### YOUR ASSIGNMENT
Below are entries. Copy exactly the lines running from the line that holds "- [svcscan](Command Reference Mal#svcscan)" to the line that holds "- [driverirp](Command Reference", with both ends included.

### DATA FOR THIS EXERCISE
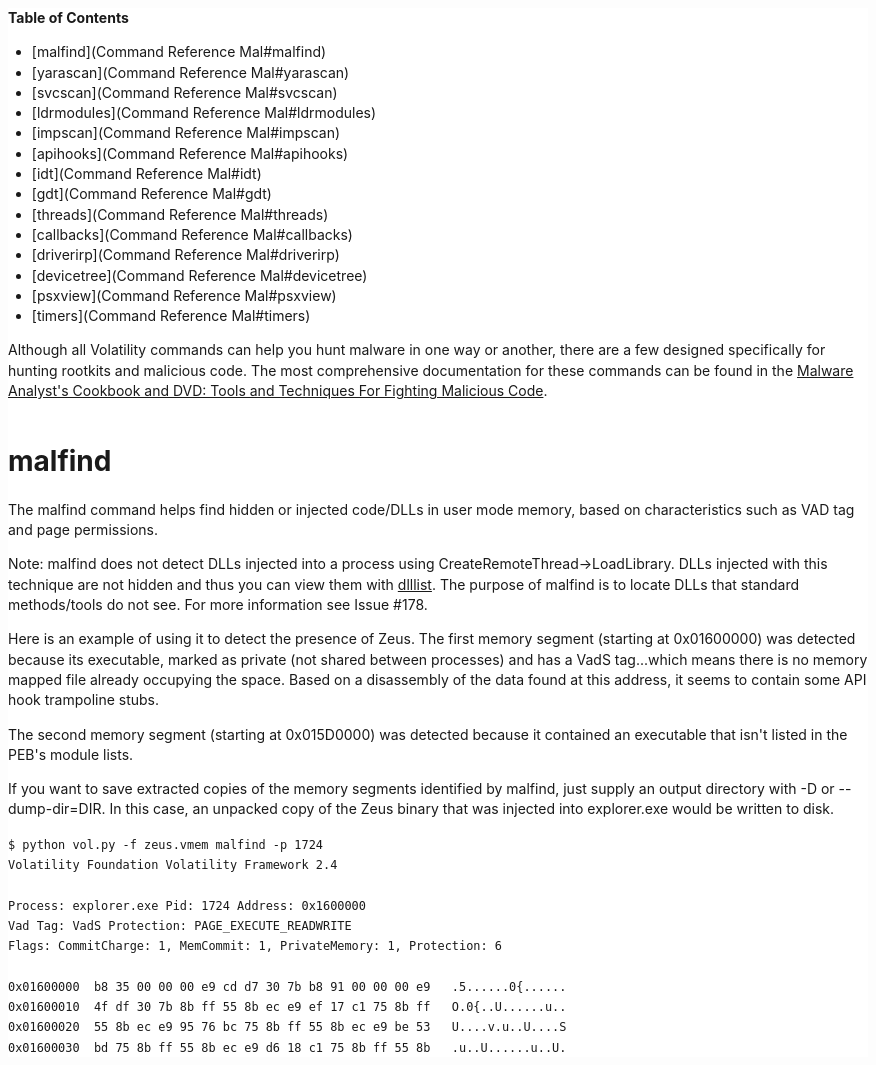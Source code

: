 **Table of Contents**  

- [malfind](Command Reference Mal#malfind)
- [yarascan](Command Reference Mal#yarascan)
- [svcscan](Command Reference Mal#svcscan)
- [ldrmodules](Command Reference Mal#ldrmodules)
- [impscan](Command Reference Mal#impscan)
- [apihooks](Command Reference Mal#apihooks)
- [idt](Command Reference Mal#idt)
- [gdt](Command Reference Mal#gdt)
- [threads](Command Reference Mal#threads)
- [callbacks](Command Reference Mal#callbacks)
- [driverirp](Command Reference Mal#driverirp)
- [devicetree](Command Reference Mal#devicetree)
- [psxview](Command Reference Mal#psxview)
- [timers](Command Reference Mal#timers)

Although all Volatility commands can help you hunt malware in one way or another, there are a few designed specifically for hunting rootkits and malicious code. The most comprehensive documentation for these commands can be found in the [Malware Analyst's Cookbook and DVD: Tools and Techniques For Fighting Malicious Code](http://www.amazon.com/dp/0470613033).  

# malfind

The malfind command helps find hidden or injected code/DLLs in user mode memory, based on characteristics such as VAD tag and page permissions. 

Note: malfind does not detect DLLs injected into a process using CreateRemoteThread->LoadLibrary. DLLs injected with this technique are not hidden and thus you can view them with [dlllist](Command-Reference#dlllist). The purpose of malfind is to locate DLLs that standard methods/tools do not see. For more information see Issue #178. 

Here is an example of using it to detect the presence of Zeus. The first memory segment (starting at 0x01600000) was detected because its executable, marked as private (not shared between processes) and has a VadS tag...which means there is no memory mapped file already occupying the space. Based on a disassembly of the data found at this address, it seems to contain some API hook trampoline stubs. 

The second memory segment (starting at 0x015D0000) was detected because it contained an executable that isn't listed in the PEB's module lists. 

If you want to save extracted copies of the memory segments identified by malfind, just supply an output directory with -D or --dump-dir=DIR. In this case, an unpacked copy of the Zeus binary that was injected into explorer.exe would be written to disk. 

    $ python vol.py -f zeus.vmem malfind -p 1724
    Volatility Foundation Volatility Framework 2.4
    
    Process: explorer.exe Pid: 1724 Address: 0x1600000
    Vad Tag: VadS Protection: PAGE_EXECUTE_READWRITE
    Flags: CommitCharge: 1, MemCommit: 1, PrivateMemory: 1, Protection: 6
    
    0x01600000  b8 35 00 00 00 e9 cd d7 30 7b b8 91 00 00 00 e9   .5......0{......
    0x01600010  4f df 30 7b 8b ff 55 8b ec e9 ef 17 c1 75 8b ff   O.0{..U......u..
    0x01600020  55 8b ec e9 95 76 bc 75 8b ff 55 8b ec e9 be 53   U....v.u..U....S
    0x01600030  bd 75 8b ff 55 8b ec e9 d6 18 c1 75 8b ff 55 8b   .u..U......u..U.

### WRITTEN ANSWER
- [svcscan](Command Reference Mal#svcscan)
- [ldrmodules](Command Reference Mal#ldrmodules)
- [impscan](Command Reference Mal#impscan)
- [apihooks](Command Reference Mal#apihooks)
- [idt](Command Reference Mal#idt)
- [gdt](Command Reference Mal#gdt)
- [threads](Command Reference Mal#threads)
- [callbacks](Command Reference Mal#callbacks)
- [driverirp](Command Reference Mal#driverirp)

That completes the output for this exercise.